Keuntungan kromatografi kolom :• Dapat digunakan untuk analisis dan aplikasi preparative• Digunakan unruk menentukan jumlah komponen campuran • Digunakan untuk memisahkan dan purifikasi substansi

Kerugian kromatografi kolom :• Untuk mempersiapkan kolom dibutuhkan kemampuan teknik dan manual• Metode ini sangat membutuhkan waktu yang lama (time consuming)

Kromatrografi kolom menunjukkan adanya prinsip yang sama yang digunakan dalam kromatografi lapis tipis yang dapat diterapakan pada skala besar untuk pemisahan campuran. Kromatografi kolom seringkali digunakan untuk pemurnian seyawa di laboratorium.

Berbagai ukuran kolom dapat digunakan, dimana hal utama yang dipertimbangkan adalah kapasitas yang memadai untuk menerima sampel – sampel tanpa melalui fasa diamnya. Merupakan aturan praktis yang umum bahwa panjang kolom harus sekurang – kurangnya 10 kali ukuran diameternya. Jika kita mempunyai kolom dengan panjang 20 cm, dan diameternya 1 atau 2 cm. Bahan pengemasnya suatu adsorben seperti alumina atau resin penukar ion, dimasukkan dalam bentuk suspensi kedalam porsi fasa bergerak dan dibiarkan diam didalam hamparan basah dengan sedikit cairan.

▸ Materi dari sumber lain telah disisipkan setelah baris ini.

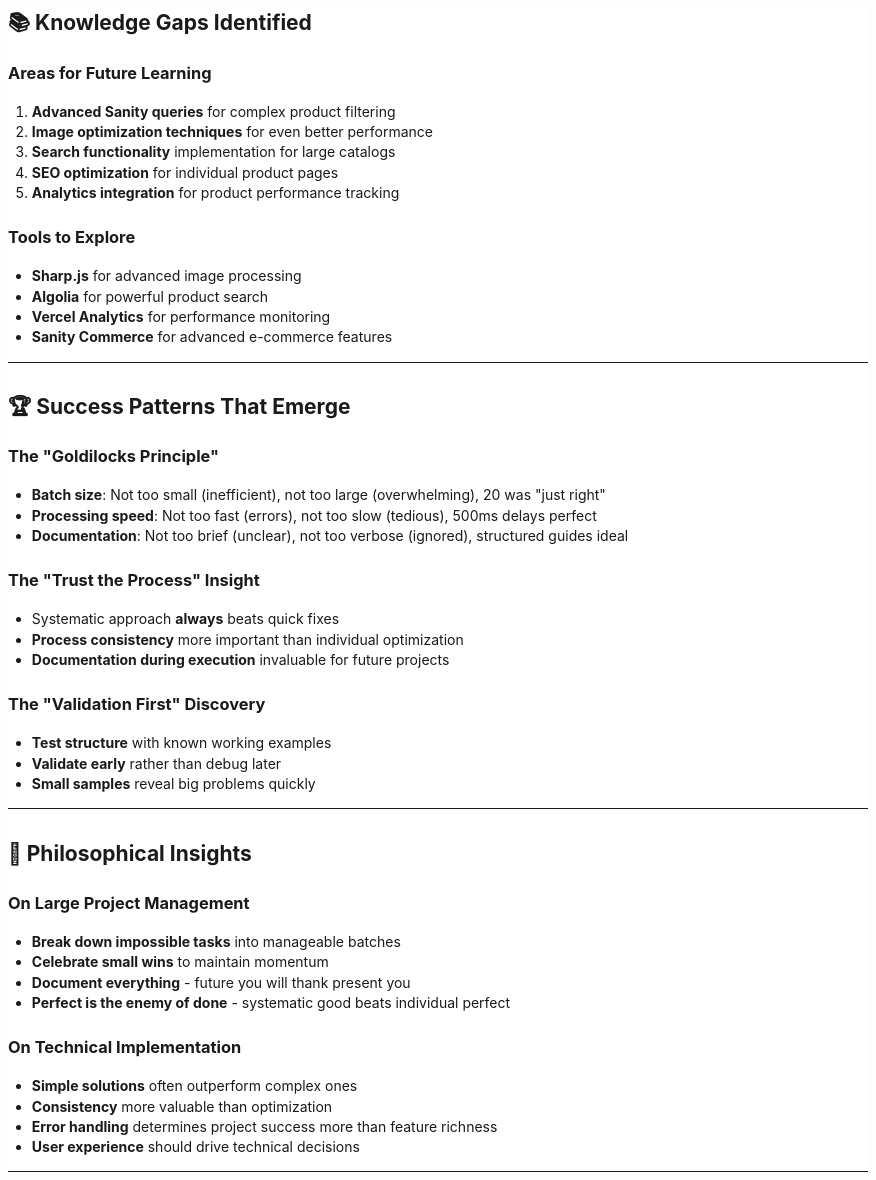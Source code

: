 
## 📚 Knowledge Gaps Identified

### Areas for Future Learning
1. **Advanced Sanity queries** for complex product filtering
2. **Image optimization techniques** for even better performance  
3. **Search functionality** implementation for large catalogs
4. **SEO optimization** for individual product pages
5. **Analytics integration** for product performance tracking

### Tools to Explore
- **Sharp.js** for advanced image processing
- **Algolia** for powerful product search
- **Vercel Analytics** for performance monitoring
- **Sanity Commerce** for advanced e-commerce features

---

## 🏆 Success Patterns That Emerge

### The "Goldilocks Principle" 
- **Batch size**: Not too small (inefficient), not too large (overwhelming), 20 was "just right"
- **Processing speed**: Not too fast (errors), not too slow (tedious), 500ms delays perfect
- **Documentation**: Not too brief (unclear), not too verbose (ignored), structured guides ideal

### The "Trust the Process" Insight
- Systematic approach **always** beats quick fixes
- **Process consistency** more important than individual optimization
- **Documentation during execution** invaluable for future projects

### The "Validation First" Discovery  
- **Test structure** with known working examples
- **Validate early** rather than debug later
- **Small samples** reveal big problems quickly

---

## 💭 Philosophical Insights

### On Large Project Management
- **Break down impossible tasks** into manageable batches
- **Celebrate small wins** to maintain momentum  
- **Document everything** - future you will thank present you
- **Perfect is the enemy of done** - systematic good beats individual perfect

### On Technical Implementation
- **Simple solutions** often outperform complex ones
- **Consistency** more valuable than optimization
- **Error handling** determines project success more than feature richness
- **User experience** should drive technical decisions

---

Kolom untuk analisis farmasi umumnya digunakan kolom isi dan sebaiknya hanya isi kolom yang mempengaruhi gerak relative zat terlarut melalui system. Kolom terbuat dari kaca, kecuali jika dinyatakan lain. Kolom dengan beragam ukuran dapat digunakan, tetapi umumnya antara 0,6 m hingga 1,8 m serta diameter dalam 2 mm hingga 4 mm. sebagai fase cair dapat digunakan beraneka ragam senyawa kimia, seperti poly etilen glikol, ester dan amida berbobot molekul tinggi, hidro karbon, gom, dan cairan silicon.

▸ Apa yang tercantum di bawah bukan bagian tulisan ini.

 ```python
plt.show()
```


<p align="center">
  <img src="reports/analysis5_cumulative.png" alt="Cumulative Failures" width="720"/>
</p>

Kolom harus dikondisikan dengan jalan mengoperasikan sampai keadaan stabil pada suhu yang lebih tinggi dari suhu yang digunakan seperti yang tertera pada masing – masing monografi. Suatu uji yang sesuai terhadap sifat inert penyangga, yang perlu untuk fase cair dengan polaritas yang rendah, ada kalanya suatu kolom dapat dikondisikan dengan menyuntikkan ulang senyawa yang dikromatografi.

MANFAAT KROMATOGRAFI KOLOM DALAM DUNIA KEFARMASIAN

Dalam bidang bioteknologi, kromatografi mempunyai peranan yang sangat besar. Misalnya dalam penentuan, baik kualitatif maupun kuantitatif, senyawa dalam protein. Protein sering dipilih karena ia sering menjadi obyek molekul yang harus di-purified (dimurnikan) terutama untuk keperluan dalam bio-farmasi. Kromatografi juga bisa diaplikasikan dalam pemisahan molekul-molekul penting seperti asam nukleat, karbohidrat, lemak, vitamin dan molekul penting lainnya.

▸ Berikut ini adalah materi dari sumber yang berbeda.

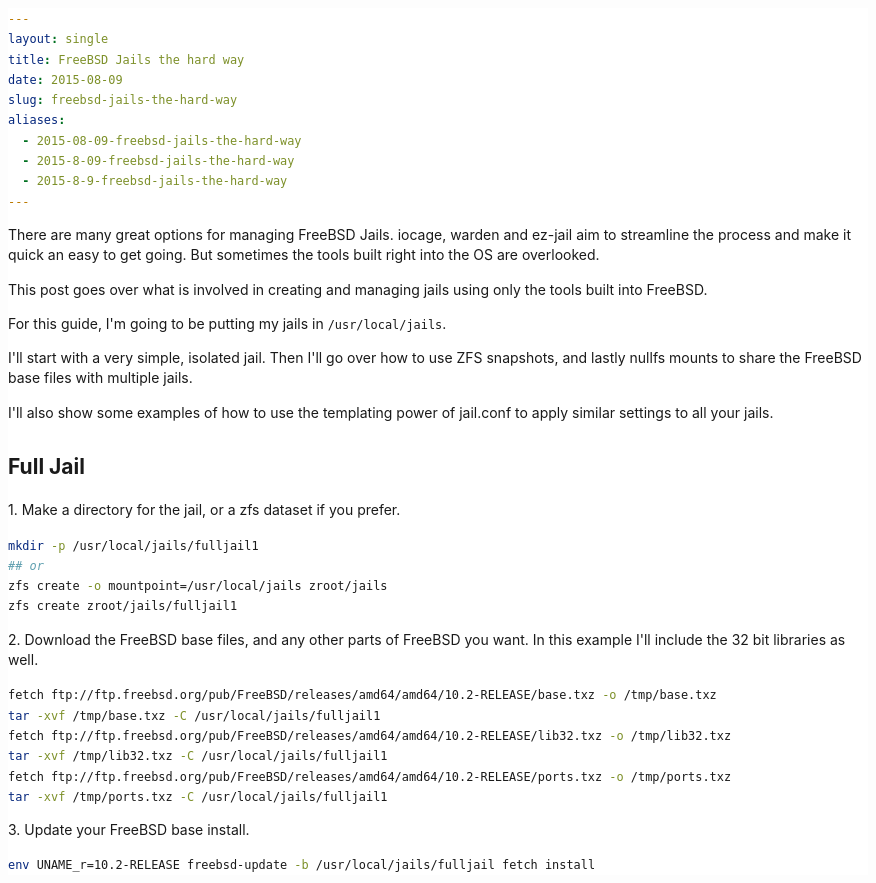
 ```yaml
---
layout: single
title: FreeBSD Jails the hard way
date: 2015-08-09
slug: freebsd-jails-the-hard-way
aliases:
  - 2015-08-09-freebsd-jails-the-hard-way
  - 2015-8-09-freebsd-jails-the-hard-way
  - 2015-8-9-freebsd-jails-the-hard-way
---
```


There are many great options for managing FreeBSD Jails. iocage, warden and ez-jail aim to streamline the process and make it quick an easy to get going. But sometimes the tools built right into the OS are overlooked.

This post goes over what is involved in creating and managing jails using only the tools built into FreeBSD.

For this guide, I'm going to be putting my jails in `/usr/local/jails`.

I'll start with a very simple, isolated jail. Then I'll go over how to use ZFS snapshots, and lastly nullfs mounts to share the FreeBSD base files with multiple jails.

I'll also show some examples of how to use the templating power of jail.conf to apply similar settings to all your jails.

## Full Jail

1\. Make a directory for the jail, or a zfs dataset if you prefer.

```sh
mkdir -p /usr/local/jails/fulljail1
## or
zfs create -o mountpoint=/usr/local/jails zroot/jails
zfs create zroot/jails/fulljail1
```

2\. Download the FreeBSD base files, and any other parts of FreeBSD you want. In this example I'll include the 32 bit libraries as well.

```sh
fetch ftp://ftp.freebsd.org/pub/FreeBSD/releases/amd64/amd64/10.2-RELEASE/base.txz -o /tmp/base.txz
tar -xvf /tmp/base.txz -C /usr/local/jails/fulljail1
fetch ftp://ftp.freebsd.org/pub/FreeBSD/releases/amd64/amd64/10.2-RELEASE/lib32.txz -o /tmp/lib32.txz
tar -xvf /tmp/lib32.txz -C /usr/local/jails/fulljail1
fetch ftp://ftp.freebsd.org/pub/FreeBSD/releases/amd64/amd64/10.2-RELEASE/ports.txz -o /tmp/ports.txz
tar -xvf /tmp/ports.txz -C /usr/local/jails/fulljail1
```

3\. Update your FreeBSD base install.

```sh
env UNAME_r=10.2-RELEASE freebsd-update -b /usr/local/jails/fulljail fetch install
```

Dengan data-data yang didapatkan dengan menggunakan kromatografi ini, selanjutnya sebuah produk obat-obatan dapat ditingkatkan mutunya, dapat dipakai sebagai data awal untuk menghasilkan jenis obat baru, atau dapat pula dipakai untuk mengontrol kondisi obat tersebut sehingga bisa bertahan lama.

Dalam bidang clinical (klinik), teknik ini sangat bermanfaat terutama dalam menginvestigasi fluida badan seperti air liur. Dari air liur seorang pasien, dokter dapat mengetahui jenis penyakit yang sedang diderita pasien tersebut. Seorang perokok dapat diketahui apakah dia termasuk perokok berat atau ringan hanya dengan mengetahui konsentrasi CN- (sianida) dari sampel air liurnya. Demikian halnya air kencing, darah dan fluida badan lainnya bisa memberikan data yang akurat dan cepat sehingga keberadaan suatu penyakit dalam tubuh manusia dapat dideteksi secara dini dan cepat.

Sekarang ini, deteksi senyawa oksalat dalam air kencing menjadi sangat penting terutama bagi pasien kidney stones (batu ginjal). Banyak metode analisis seperti spektrofotometri, manganometri, atau lainnya, akan tetapi semuanya membutuhkan kerja ekstra dan waktu yang cukup lama untuk mendapatkan hasil analisis dibandingkan dengan teknik kromatografi.Dengan alasan-alasan inilah, kromatografi kemudian menjadi pilihan utama dalam membantu mengatasi permasalahan dalam dunia bioteknologi, farmasi, klinik dan kehidupan manusia secara umum.